A recent study determined that 42% of Hawaiians are what is known as ALICE (Asset Limited, Income Constrained, Employed). In other words, neighbors and community members who are working, sometimes more than one job, often have families, and are living with no reserves for emergencies and financially vulnerable when hardships happen. The lack of affordable housing on Hawaii Island increases the likelihood that families facing any emergency, natural disaster, or financial set back, are at much greater risk of becoming homeless. Programs implemented during COVID-19 response addressed basic need for housing through stimulus money, emergency rental assistance, and eviction moratoriums, which prevented hundreds of families from becoming homeless. These programs are now coming to an end. Families who used these programs were able to access funds to pay rent until the crisis had passed, and their employment situations stabilized. However, the cost of housing has only increased during this period and their vulnerability remains.
Often when people talk about the “homeless situation” they are talking about community members who are visible unhoused.

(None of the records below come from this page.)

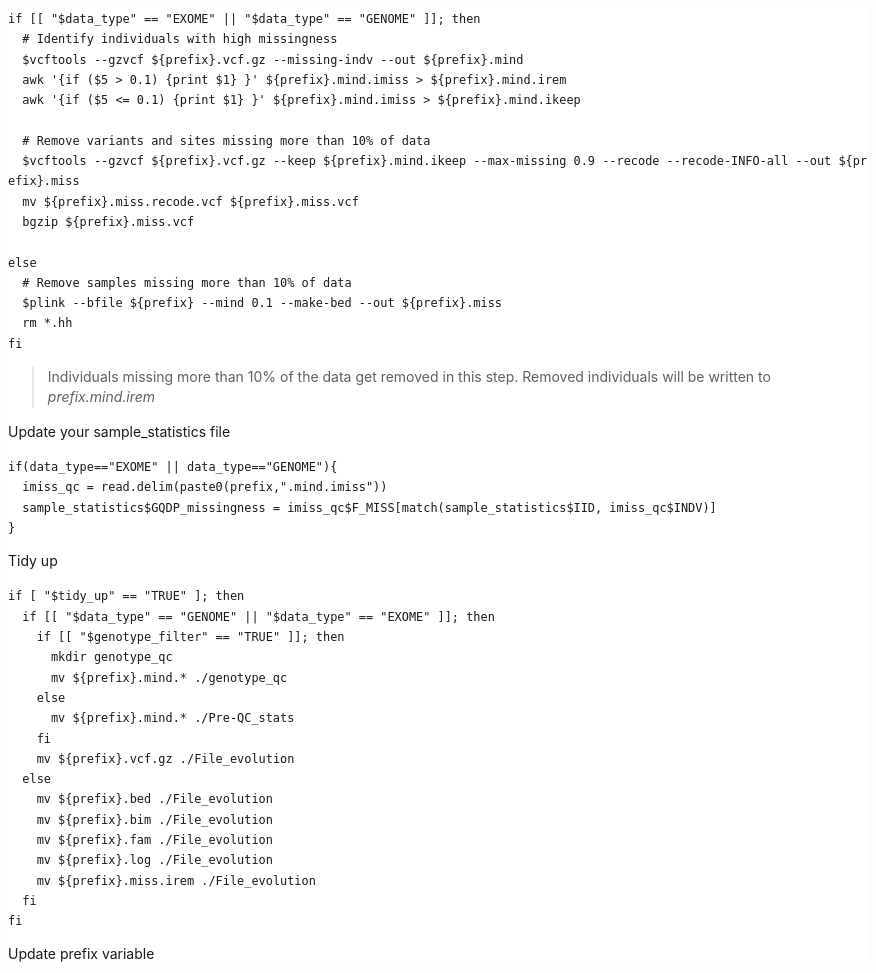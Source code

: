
 ```{bash filter-missingness}
if [[ "$data_type" == "EXOME" || "$data_type" == "GENOME" ]]; then
  # Identify individuals with high missingness
  $vcftools --gzvcf ${prefix}.vcf.gz --missing-indv --out ${prefix}.mind
  awk '{if ($5 > 0.1) {print $1} }' ${prefix}.mind.imiss > ${prefix}.mind.irem
  awk '{if ($5 <= 0.1) {print $1} }' ${prefix}.mind.imiss > ${prefix}.mind.ikeep
  
  # Remove variants and sites missing more than 10% of data
  $vcftools --gzvcf ${prefix}.vcf.gz --keep ${prefix}.mind.ikeep --max-missing 0.9 --recode --recode-INFO-all --out ${prefix}.miss
  mv ${prefix}.miss.recode.vcf ${prefix}.miss.vcf
  bgzip ${prefix}.miss.vcf
  
else 
  # Remove samples missing more than 10% of data
  $plink --bfile ${prefix} --mind 0.1 --make-bed --out ${prefix}.miss
  rm *.hh
fi
```

> Individuals missing more than 10% of the data get removed in this step. Removed individuals will be written to *prefix.mind.irem*

Update your sample_statistics file

```{r update-sample-metrics-1}
if(data_type=="EXOME" || data_type=="GENOME"){
  imiss_qc = read.delim(paste0(prefix,".mind.imiss"))
  sample_statistics$GQDP_missingness = imiss_qc$F_MISS[match(sample_statistics$IID, imiss_qc$INDV)]
}
```

Tidy up

```{bash organize-files-3}
if [ "$tidy_up" == "TRUE" ]; then
  if [[ "$data_type" == "GENOME" || "$data_type" == "EXOME" ]]; then
    if [[ "$genotype_filter" == "TRUE" ]]; then
      mkdir genotype_qc
      mv ${prefix}.mind.* ./genotype_qc
    else
      mv ${prefix}.mind.* ./Pre-QC_stats
    fi
    mv ${prefix}.vcf.gz ./File_evolution
  else
    mv ${prefix}.bed ./File_evolution
    mv ${prefix}.bim ./File_evolution
    mv ${prefix}.fam ./File_evolution
    mv ${prefix}.log ./File_evolution
    mv ${prefix}.miss.irem ./File_evolution
  fi
fi
```

Update prefix variable
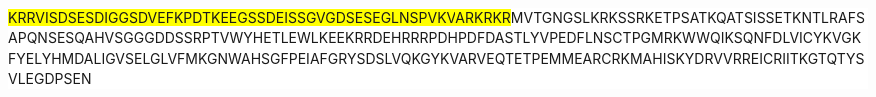 <span style='background-color: yellow;'>K</span><span style='background-color: yellow;'>R</span><span style='background-color: yellow;'>R</span><span style='background-color: yellow;'>V</span><span style='background-color: yellow;'>I</span><span style='background-color: yellow;'>S</span><span style='background-color: yellow;'>D</span><span style='background-color: yellow;'>S</span><span style='background-color: yellow;'>E</span><span style='background-color: yellow;'>S</span><span style='background-color: yellow;'>D</span><span style='background-color: yellow;'>I</span><span style='background-color: yellow;'>G</span><span style='background-color: yellow;'>G</span><span style='background-color: yellow;'>S</span><span style='background-color: yellow;'>D</span><span style='background-color: yellow;'>V</span><span style='background-color: yellow;'>E</span><span style='background-color: yellow;'>F</span><span style='background-color: yellow;'>K</span><span style='background-color: yellow;'>P</span><span style='background-color: yellow;'>D</span><span style='background-color: yellow;'>T</span><span style='background-color: yellow;'>K</span><span style='background-color: yellow;'>E</span><span style='background-color: yellow;'>E</span><span style='background-color: yellow;'>G</span><span style='background-color: yellow;'>S</span><span style='background-color: yellow;'>S</span><span style='background-color: yellow;'>D</span><span style='background-color: yellow;'>E</span><span style='background-color: yellow;'>I</span><span style='background-color: yellow;'>S</span><span style='background-color: yellow;'>S</span><span style='background-color: yellow;'>G</span><span style='background-color: yellow;'>V</span><span style='background-color: yellow;'>G</span><span style='background-color: yellow;'>D</span><span style='background-color: yellow;'>S</span><span style='background-color: yellow;'>E</span><span style='background-color: yellow;'>S</span><span style='background-color: yellow;'>E</span><span style='background-color: yellow;'>G</span><span style='background-color: yellow;'>L</span><span style='background-color: yellow;'>N</span><span style='background-color: yellow;'>S</span><span style='background-color: yellow;'>P</span><span style='background-color: yellow;'>V</span><span style='background-color: yellow;'>K</span><span style='background-color: yellow;'>V</span><span style='background-color: yellow;'>A</span><span style='background-color: yellow;'>R</span><span style='background-color: yellow;'>K</span><span style='background-color: yellow;'>R</span><span style='background-color: yellow;'>K</span><span style='background-color: yellow;'>R</span><span>M</span><span>V</span><span>T</span><span>G</span><span>N</span><span>G</span><span>S</span><span>L</span><span>K</span><span>R</span><span>K</span><span>S</span><span>S</span><span>R</span><span>K</span><span>E</span><span>T</span><span>P</span><span>S</span><span>A</span><span>T</span><span>K</span><span>Q</span><span>A</span><span>T</span><span>S</span><span>I</span><span>S</span><span>S</span><span>E</span><span>T</span><span>K</span><span>N</span><span>T</span><span>L</span><span>R</span><span>A</span><span>F</span><span>S</span><span>A</span><span>P</span><span>Q</span><span>N</span><span>S</span><span>E</span><span>S</span><span>Q</span><span>A</span><span>H</span><span>V</span><span>S</span><span>G</span><span>G</span><span>G</span><span>D</span><span>D</span><span>S</span><span>S</span><span>R</span><span>P</span><span>T</span><span>V</span><span>W</span><span>Y</span><span>H</span><span>E</span><span>T</span><span>L</span><span>E</span><span>W</span><span>L</span><span>K</span><span>E</span><span>E</span><span>K</span><span>R</span><span>R</span><span>D</span><span>E</span><span>H</span><span>R</span><span>R</span><span>R</span><span>P</span><span>D</span><span>H</span><span>P</span><span>D</span><span>F</span><span>D</span><span>A</span><span>S</span><span>T</span><span>L</span><span>Y</span><span>V</span><span>P</span><span>E</span><span>D</span><span>F</span><span>L</span><span>N</span><span>S</span><span>C</span><span>T</span><span>P</span><span>G</span><span>M</span><span>R</span><span>K</span><span>W</span><span>W</span><span>Q</span><span>I</span><span>K</span><span>S</span><span>Q</span><span>N</span><span>F</span><span>D</span><span>L</span><span>V</span><span>I</span><span>C</span><span>Y</span><span>K</span><span>V</span><span>G</span><span>K</span><span>F</span><span>Y</span><span>E</span><span>L</span><span>Y</span><span>H</span><span>M</span><span>D</span><span>A</span><span>L</span><span>I</span><span>G</span><span>V</span><span>S</span><span>E</span><span>L</span><span>G</span><span>L</span><span>V</span><span>F</span><span>M</span><span>K</span><span>G</span><span>N</span><span>W</span><span>A</span><span>H</span><span>S</span><span>G</span><span>F</span><span>P</span><span>E</span><span>I</span><span>A</span><span>F</span><span>G</span><span>R</span><span>Y</span><span>S</span><span>D</span><span>S</span><span>L</span><span>V</span><span>Q</span><span>K</span><span>G</span><span>Y</span><span>K</span><span>V</span><span>A</span><span>R</span><span>V</span><span>E</span><span>Q</span><span>T</span><span>E</span><span>T</span><span>P</span><span>E</span><span>M</span><span>M</span><span>E</span><span>A</span><span>R</span><span>C</span><span>R</span><span>K</span><span>M</span><span>A</span><span>H</span><span>I</span><span>S</span><span>K</span><span>Y</span><span>D</span><span>R</span><span>V</span><span>V</span><span>R</span><span>R</span><span>E</span><span>I</span><span>C</span><span>R</span><span>I</span><span>I</span><span>T</span><span>K</span><span>G</span><span>T</span><span>Q</span><span>T</span><span>Y</span><span>S</span><span>V</span><span>L</span><span>E</span><span>G</span><span>D</span><span>P</span><span>S</span><span>E</span><span>N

They do not see the hundreds of people living unstably; in temporary living programs, shelters, staying with ohana, or living out of their cars. The trauma of living homeless affects families, and experiencing homelessness has long lasting effects, especially on families with children. Supporting this bill will provide stable, affordable housing, along with supportive services, and can help us end homelessness in Hawaii.
Taking a giant step
I applaud the Hawaii County Council for acting now to stem long-term issues for our keiki with Bill 111.
Bill 111 would set aside 75% of the tier 2 property tax raised on second homes appraised over $2,000. These funds could go to increasing the housing inventory for our families struggling to make ends meet on two incomes. It could also be used for additional supportive services and housing for those who struggle with mental health issues and drug addictions.
Studies show that children who are homeless for even one day can grow up with serious health problems both physical and mental. Families just don’t wake up one day to realize they are homeless. Illness, job loss, stress, PTSD, lead up to sleeping on couches, in cars along the highway, in areas not meant for human habitation. Young people who do not have stable housing trade housing for sexual favors. Many do not know they have been trafficked until it is too late when they realize they are now addicted to drugs to block out the bad memories.
The answer is not to criminalize homelessness but to go back to what causes it and solve those problems. What causes homelessness? Lack of affordable housing.
What causes our economy to grow? The innovations of our next generations who grow up in a healthy stable environment, who stay on our island to work and raise their families. Bill 111 will go through a second reading before it becomes law. Let’s support our county council for taking a giant step to address systemic issues in our community.